The way I understand it, we’ll be able to do everything offline in Octane, (very powerful engine, I’ve tried the 2.0 version) bake the lighting, then export to ue4 to make a realtime scene. It will replace lightmass for that.
We’ll have much more control for G.I and lighting in Octane and still have the benefits of realtime in ue4. Can’t wait.
If they pull it off this will be MASSIVE for Octane + UE4. On the offline side I can’t get past Nvidia Iray, there’s a certan jene-se-quoi (or however you spell that) about it.
This could be used for games with fixed cameras like old resident evil games.
You can show a fading screen between static scenes to hide Octane redering progress.
Octane is not a realtime solution, but if it has the ability to bake lightmaps it could give a better result than Lightmass, though I would expect it to be slower. At least part of the tool that would be most useful is getting a quick preview of the lighting without rebuilding it all, even if it’s noisy it would be useful.
Octane render can give you a preview of a scene in 1 second (or maybe a couple pass) vs unreal that you have to wait until the whole lighting build is finished (because preview shadows aren’t representative of the baked result at all). So let’s say 1 min vs a couple hours. huge difference. Can’t wait!
Also, Octane runs strictly on gpu and can benefit from using multiple gpus, not just sli… You can have 12 gpus working on a scene if you want!!!
I’m waiting for Nvidia to allow non-Nvidia-Grid ie. Geforce cards to be used with Nvidia vGPU virtualised GPU clusters.
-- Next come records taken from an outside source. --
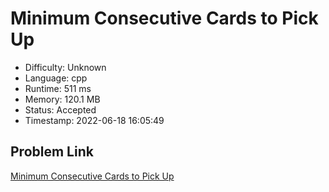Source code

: # Minimum Consecutive Cards to Pick Up

- Difficulty: Unknown
- Language: cpp
- Runtime: 511 ms
- Memory: 120.1 MB
- Status: Accepted
- Timestamp: 2022-06-18 16:05:49

## Problem Link
[Minimum Consecutive Cards to Pick Up](https://leetcode.com/problems/minimum-consecutive-cards-to-pick-up)

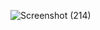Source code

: ![Screenshot (214)](https://user-images.githubusercontent.com/78479119/130429225-5ee7e989-c54b-49fe-a451-95ffa0d51f78.png)

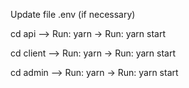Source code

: Update file .env (if necessary)

cd api --> Run: yarn -> Run: yarn start

cd client --> Run: yarn -> Run: yarn start

cd admin --> Run: yarn -> Run: yarn start
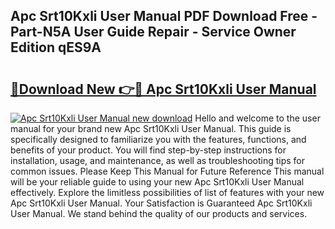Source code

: ## Apc Srt10Kxli User Manual PDF Download Free - Part-N5A User Guide Repair - Service Owner Edition qES9A

# <h2><a href="http://cf23863.oget.top/?id=Apc+Srt10Kxli+User+Manual">🔗Download New 👉🔴 Apc Srt10Kxli User Manual</a></h2>

[![Apc Srt10Kxli User Manual new download](https://i.imgur.com/5g1atiW.png)](http://cf23863.oget.top/?id=Apc+Srt10Kxli+User+Manual)
Hello and welcome to the user manual for your brand new Apc Srt10Kxli User Manual. This guide is specifically designed to familiarize you with the features, functions, and benefits of your product. You will find step-by-step instructions for installation, usage, and maintenance, as well as troubleshooting tips for common issues. Please Keep This Manual for Future Reference This manual will be your reliable guide to using your new Apc Srt10Kxli User Manual effectively. Explore the limitless possibilities of list of features with your new Apc Srt10Kxli User Manual. Your Satisfaction is Guaranteed Apc Srt10Kxli User Manual. We stand behind the quality of our products and services.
In otherwords, build your own Nvidia VCA appliance with several boxes each having say 3 980 Ti.
YES! Very naughty of Nvidia to force you to use their VCA appliance or GRID cards if you want powerful GPU and vGPU clusters! But I understand Nvidia has to start out that way, at least to ensure stability in production environments where Quadros and Teslas are the norm.
Lord willing they will open it up to Geforce cards as time goes by. Their IRay Server beta allows for local network cloud rendering (queued and streaming) using their beta plugins and IRay Server beta etc. Currently 3DSMax and Maya appear to have the best support for that. And it works with Geforce cards… but it’s not meant for WAN cloud or vGPU yet.
Now Nvidia Iray for Blender. That would be sweet and people would pay for that, I imagine it would be less expensive than Octane for Blender!
Advanced live texture baking: A feature that’s most beneficial for use in real-time game engines, OctaneRender 3 supports unbiased GPU texture baking (UV or volumetric) of global illumination, spherical harmonics and 8D light fields in Unreal Engine 4 and Unity plugins.